`stages.deduplication.semantic.kmeans`#

Module Contents#

Classes#

`KMeansReadFitWriteStage`	KMeans clustering stage that requires RAFT for distributed processing.
`KMeansStage`	KMeans clustering stage that requires RAFT for distributed processing.

Data#

`COSINE_DIST_TO_CENT_COL`
`L2_DIST_TO_CENT_COL`

API#

stages.deduplication.semantic.kmeans.COSINE_DIST_TO_CENT_COL#: ‘cosine_dist_to_cent’

class stages.deduplication.semantic.kmeans.KMeansReadFitWriteStage(id_field: str, embedding_field: str, output_path: str, filetype: typing.Literal[parquet, jsonl], n_clusters: int, metadata_fields: list[str] | None = None, embedding_dim: int | None = None, verbose: bool = False, max_iter: int = 300, tol: float = 0.0001, random_state: int = 42, init: typing.Literal[k-means||, random] | numpy.ndarray = 'k-means||', n_init: int | typing.Literal[auto] = 1, oversampling_factor: float = 2.0, max_samples_per_batch: int = 1 << 15, read_kwargs: dict[dict] | None = None, write_kwargs: dict[dict] | None = None)#

Bases: nemo_curator.stages.base.ProcessingStage[nemo_curator.tasks.FileGroupTask, nemo_curator.tasks._EmptyTask], nemo_curator.stages.deduplication.io_utils.DeduplicationIO

KMeans clustering stage that requires RAFT for distributed processing.

Initialization

KMeans clustering stage that requires RAFT for distributed processing.

Args: id_field (str): The column name of the id column. embedding_field (str): The column name of the embedding column. output_path (str): The path to the output directory. n_clusters (int): The number of clusters to create. metadata_fields (list[str] | None): The columns to keep in the output. These columns can be used later to prioritize deduplication. embedding_dim (int | None): The dimension of the embedding. This helps us read data into smaller chunks. verbose (bool): Whether to print verbose output. max_iter (int): The maximum number of iterations to run. tol (float): Tolerance for stopping criteria of the kmeans algorithm. random_state (int): Seed for the random number generator. Unseeded by default. Does not currently fully guarantee the exact same results. init (Literal[“k-means||”, “random”] | np.ndarray): ‘scalable-k-means++’ or ‘k-means||’: Uses fast and stable scalable kmeans++ initialization. ‘random’: Choose ‘n_cluster’ observations (rows) at random from data for the initial centroids. If an ndarray is passed, it should be of shape (n_clusters, n_features) and gives the initial centers. n_init (int | Literal[“auto”]): Number of times the k-means algorithm will be run with different centroid seeds. The final results will be the best output of n_init consecutive runs in terms of inertia. oversampling_factor (float): The amount of points to sample in scalable k-means++ initialization for potential centroids. Increasing this value can lead to better initial centroids at the cost of memory. The total number of centroids sampled in scalable k-means++ is oversampling_factor * n_clusters * 8. max_samples_per_batch (int): The number of data samples to use for batches of the pairwise distance computation. This computation is done throughout both fit predict. The default should suit most cases. The total number of elements in the batched pairwise distance computation is max_samples_per_batch * n_clusters. It might become necessary to lower this number when n_clusters becomes prohibitively large. read_kwargs (dict[dict]): Keyword arguments for the read stage. write_kwargs (dict[dict]): Keyword arguments for the write stage.

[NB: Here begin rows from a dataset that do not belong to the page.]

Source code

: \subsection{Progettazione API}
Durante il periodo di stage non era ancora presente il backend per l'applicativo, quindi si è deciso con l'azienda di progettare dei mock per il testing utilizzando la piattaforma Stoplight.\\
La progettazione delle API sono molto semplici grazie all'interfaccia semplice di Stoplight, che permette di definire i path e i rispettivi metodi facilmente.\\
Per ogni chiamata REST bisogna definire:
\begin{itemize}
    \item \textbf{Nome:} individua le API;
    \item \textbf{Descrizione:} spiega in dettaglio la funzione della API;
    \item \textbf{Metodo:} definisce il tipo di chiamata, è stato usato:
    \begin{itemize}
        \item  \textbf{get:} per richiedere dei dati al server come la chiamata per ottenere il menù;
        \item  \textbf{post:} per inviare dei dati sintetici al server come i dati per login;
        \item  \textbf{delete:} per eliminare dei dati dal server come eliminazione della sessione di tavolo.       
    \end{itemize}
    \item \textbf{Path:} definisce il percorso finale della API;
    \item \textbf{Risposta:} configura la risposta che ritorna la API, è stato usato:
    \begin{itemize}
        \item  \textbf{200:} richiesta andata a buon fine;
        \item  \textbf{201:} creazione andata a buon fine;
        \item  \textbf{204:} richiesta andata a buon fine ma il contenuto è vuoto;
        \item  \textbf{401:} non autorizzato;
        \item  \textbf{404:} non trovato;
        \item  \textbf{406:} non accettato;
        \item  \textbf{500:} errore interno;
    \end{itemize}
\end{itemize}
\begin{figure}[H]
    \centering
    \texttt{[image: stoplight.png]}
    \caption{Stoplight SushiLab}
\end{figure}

static normalize_embeddings_col_in_df( df: cudf.DataFrame, embedding_col: str, ) → cudf.DataFrame#

process( task: nemo_curator.tasks.FileGroupTask, ) → nemo_curator.tasks._EmptyTask#: Process a task and return the result. Args: task (X): Input task to process Returns (Y | list[Y]): - Single task: For 1-to-1 transformations - List of tasks: For 1-to-many transformations (e.g., readers) - None: If the task should be filtered out

process_batch( tasks: list[nemo_curator.tasks.FileGroupTask], ) → list[nemo_curator.tasks._EmptyTask]#

Process a batch of FileGroupTasks using distributed RAFT KMeans.

In RAFT mode, each actor processes its assigned tasks, but the KMeans model is trained cooperatively across all actors using RAFT communication.

This method:

Reads data from this actor’s assigned tasks
Breaks data into subgroups to avoid cudf row limits
Fits distributed KMeans model (coordinates with other actors via RAFT)
Assigns cluster centroids back to each subgroup
Writes the results for each subgroup

ray_stage_spec() → dict[str, Any]#

Get Ray configuration for this stage. Note : This is only used for Ray Data which is an experimental backend. The keys are defined in RayStageSpecKeys in backends/experimental/ray_data/utils.py

Returns (dict[str, Any]): Dictionary containing Ray-specific configuration

setup( _: nemo_curator.backends.base.WorkerMetadata | None = None, ) → None#: Setup method called once before processing begins. Override this method to perform any initialization that should happen once per worker. Args: worker_metadata (WorkerMetadata, optional): Information about the worker (provided by some backends)

class stages.deduplication.semantic.kmeans.KMeansStage#

Bases: nemo_curator.stages.base.CompositeStage[nemo_curator.tasks._EmptyTask, nemo_curator.tasks._EmptyTask]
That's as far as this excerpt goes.